Dalam kepailitan, kurator memiliki kewenangan mutlak (absolute authority) untuk mengajukan gugatan actio pauliana. Kurator bertindak sebagai wakil yang sah dari seluruh kreditur, sehingga tidak ada lagi tumpang tindih gugatan dari masing-masing kreditur yang mungkin dirugikan. Kurator, setelah berkonsultasi dengan Hakim Pengawas, dapat mengajukan gugatan pembatalan transaksi ke Pengadilan Niaga jika terbukti transaksi tersebut merugikan harta pailit.

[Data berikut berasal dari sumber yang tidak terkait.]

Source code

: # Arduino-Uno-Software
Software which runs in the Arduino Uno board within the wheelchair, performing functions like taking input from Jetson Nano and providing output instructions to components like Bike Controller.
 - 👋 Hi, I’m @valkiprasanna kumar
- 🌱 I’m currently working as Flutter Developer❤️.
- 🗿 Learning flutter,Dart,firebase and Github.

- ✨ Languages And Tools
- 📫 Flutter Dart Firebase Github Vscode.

Berdasarkan jurisprudensi terdapat karakteristik dalam action pauliana, Pertama, actio pauliana memiliki jangkauan yang luas, bahkan mencakup aset-aset yang berstatus harta bersama dalam perkawinan jika terbukti ada upaya pengalihan yang merugikan. Kedua, putusan MA No. 560 K/Pdt.Sus-Pailit/2021 secara tegas menunjukkan bahwa pemenuhan syarat materiil saja tidak cukup. Masalah prosedural, seperti ketidaklengkapan pihak (plurium litis consortium), dapat membatalkan gugatan meskipun substansinya kuat.
Penutup
Actio pauliana adalah instrumen hukum yang esensial dan efektif dalam sistem hukum perdata dan kepailitan di Indonesia. Keberadaannya memberikan perlindungan bagi kreditur dengan menyediakan mekanisme untuk membatalkan perbuatan curang yang dilakukan oleh debitur untuk menghindari tanggung jawab.
Referensi
Fuady, Munir. (2002). Hukum Kepailitan. Bandung: Citra Aditya Bhakti.
Ginting, Elyta Ras. (2018). Hukum Kepailitan: Teori Kepailitan. Jakarta: Sinar Grafika.
Haryanto, Hendra dkk. Actio Pauliana Sebagai Upaya Kurator Dalam Kepailitan. Binamulia Hukum, 10 (1), 2021.
Kitab Undang-Undang Hukum Perdata.
Maha, H., & Lubis, S. D. Analisis Yuridis Actio Pauliana terhadap Penyitaan Boedel Pailit (Studi Putusan Mahkamah Agung Nomor 560 K/Pdt.Sus-Pailit/2021). UNES Law Review 6 (1), 2023.
Sjahdeini, Sutan Remy. (2005). Hukum Pailit Dalam Teori Dan Praktek (Edisi Revisi Disesuaikan Dengan UU No. 37 Tahun 2004). Bandung: Citra Aditya Bakti.
Syahrin, Alvi. Actio Pauliana Konsep Hukum dan Problematikanya. Jurnal Lex Librum 4 (1), 2017.
Undang-Undang Nomor 37 Tahun 2004 tentang Kepailitan dan Penundaan Kewajiban Pembayaran Utang.